June 7, 2010

 

EU dairy and hog hardships to dent feed makers

 

 

The hardships facing Europe's dairy and hog farmers are to drive the region's feed industry to a third successive year of a decline which is at risk of losing France its position as sector leader.

 

Output of compound feed by EU producers will fall by about 1% this year, a decline of roughly 1.5 million tonnes, industry group Fefac said.

 

The decline will be led by a continuation of difficulties in the dairy sector which, while enjoying stronger milk prices, is being hampered by relatively high costs and a shake-up of market regulation.

 

A UN report on Thursday (June 3) said it expected EU milk output to stagnate this year as farmers and traders adapt to the new trade environment created by separating support payments from production levels, and raising output quotas.

 

Cattle feed production will fall by about 2% this year, with pig feed output showing a 1% decline as farms emerge from a downward trend in the pig production cycle.

 

EU pig feed output fell 5% last year, reflecting the sector's hardships in the face of global recession and a firm euro, and following on from a period of soaring feed costs.

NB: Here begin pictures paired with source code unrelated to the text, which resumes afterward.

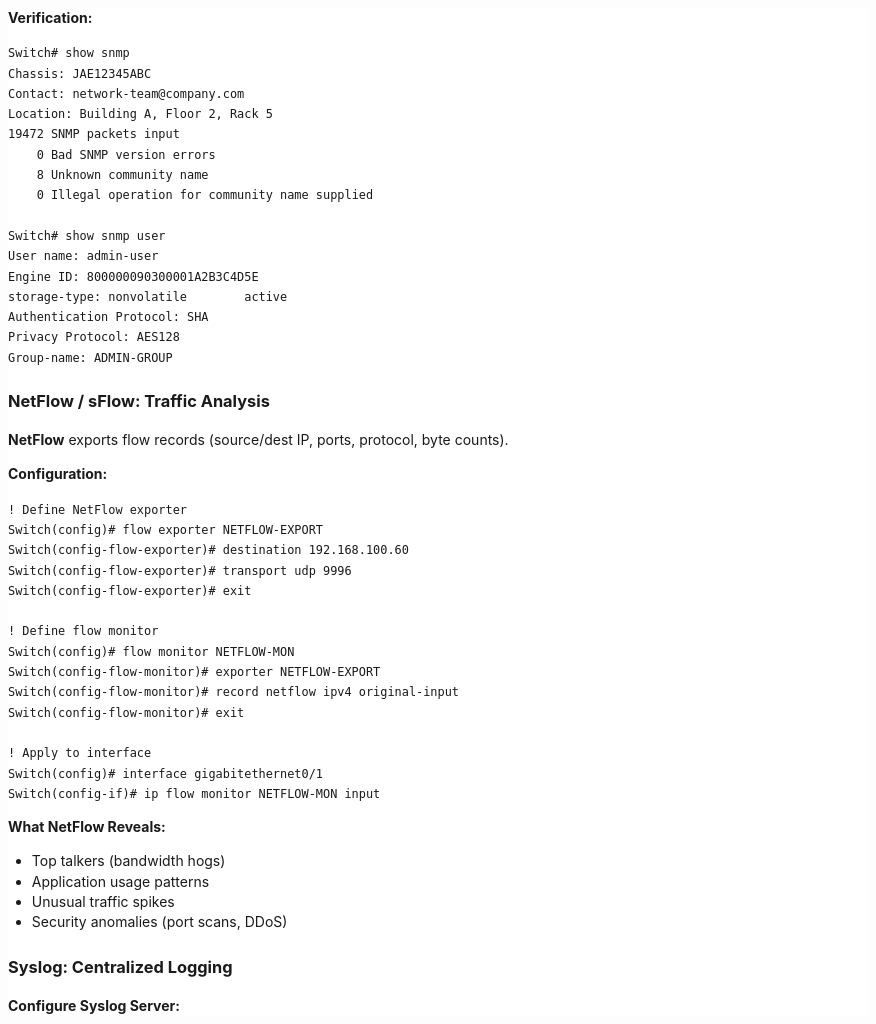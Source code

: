 **Verification:**

```cisco
Switch# show snmp
Chassis: JAE12345ABC
Contact: network-team@company.com
Location: Building A, Floor 2, Rack 5
19472 SNMP packets input
    0 Bad SNMP version errors
    8 Unknown community name
    0 Illegal operation for community name supplied

Switch# show snmp user
User name: admin-user
Engine ID: 800000090300001A2B3C4D5E
storage-type: nonvolatile        active
Authentication Protocol: SHA
Privacy Protocol: AES128
Group-name: ADMIN-GROUP
```

### NetFlow / sFlow: Traffic Analysis

**NetFlow** exports flow records (source/dest IP, ports, protocol, byte counts).

**Configuration:**

```cisco
! Define NetFlow exporter
Switch(config)# flow exporter NETFLOW-EXPORT
Switch(config-flow-exporter)# destination 192.168.100.60
Switch(config-flow-exporter)# transport udp 9996
Switch(config-flow-exporter)# exit

! Define flow monitor
Switch(config)# flow monitor NETFLOW-MON
Switch(config-flow-monitor)# exporter NETFLOW-EXPORT
Switch(config-flow-monitor)# record netflow ipv4 original-input
Switch(config-flow-monitor)# exit

! Apply to interface
Switch(config)# interface gigabitethernet0/1
Switch(config-if)# ip flow monitor NETFLOW-MON input
```

**What NetFlow Reveals:**
- Top talkers (bandwidth hogs)
- Application usage patterns
- Unusual traffic spikes
- Security anomalies (port scans, DDoS)

### Syslog: Centralized Logging

**Configure Syslog Server:**
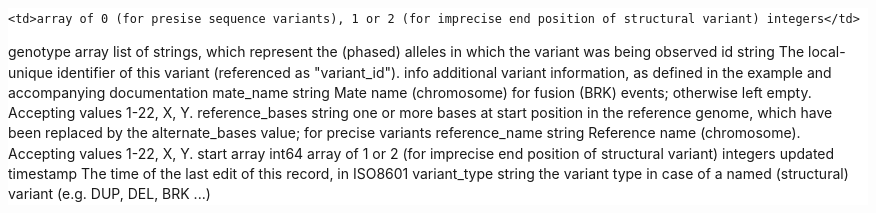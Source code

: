     <td>array of 0 (for presise sequence variants), 1 or 2 (for imprecise end position of structural variant) integers</td>
  </tr>
  <tr>
    <td>genotype</td>
    <td>array</td>
    <td></td>
    <td>list of strings, which represent the (phased) alleles in which the variant was being observed</td>
  </tr>
  <tr>
    <td>id</td>
    <td>string</td>
    <td></td>
    <td>The local-unique identifier of this variant (referenced as "variant_id").</td>
  </tr>
  <tr>
    <td>info</td>
    <td></td>
    <td></td>
    <td>additional variant information, as defined in the example and accompanying documentation</td>
  </tr>
  <tr>
    <td>mate_name</td>
    <td>string</td>
    <td></td>
    <td>Mate name (chromosome) for fusion (BRK) events; otherwise left empty. Accepting values 1-22, X, Y.
</td>
  </tr>
  <tr>
    <td>reference_bases</td>
    <td>string</td>
    <td></td>
    <td>one or more bases at start position in the reference genome, which have been replaced by the alternate_bases value; for precise variants</td>
  </tr>
  <tr>
    <td>reference_name</td>
    <td>string</td>
    <td></td>
    <td>Reference name (chromosome). Accepting values 1-22, X, Y.</td>
  </tr>
  <tr>
    <td>start</td>
    <td>array</td>
    <td>int64</td>
    <td>array of 1 or 2 (for imprecise end position of structural variant) integers</td>
  </tr>
  <tr>
    <td>updated</td>
    <td>timestamp</td>
    <td></td>
    <td>The time of the last edit of this record, in ISO8601
</td>
  </tr>
  <tr>
    <td>variant_type</td>
    <td>string</td>
    <td></td>
    <td>the variant type in case of a named (structural) variant (e.g. DUP, DEL, BRK ...)</td>
  </tr>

However, volumes of poultry feed, which dropped 1% in 2009, will stabilise this year, amid a continued recovery in consumer demand for poultry products.

 

Europe's poultry output will rise by 0.5% in 2010, according to the UN report.

 

While the soft demand will place a strain on feed producers' sales, the industry is likely to enjoy depressed raw material costs, Brussels-based Fefac added.

 

Hopes of a strong EU cereals crop pointed to relatively low quotations for grains while, for soymeal, a fall in prices spurred by record South American soy crops will offset the impact of a weaker euro, which makes imports more expensive.

 

Meanwhile, Fefac also flagged the emergence of Spain's feed industry as a challenger for the title of EU leader, after recording a relatively small decline in output of 2.6% last year.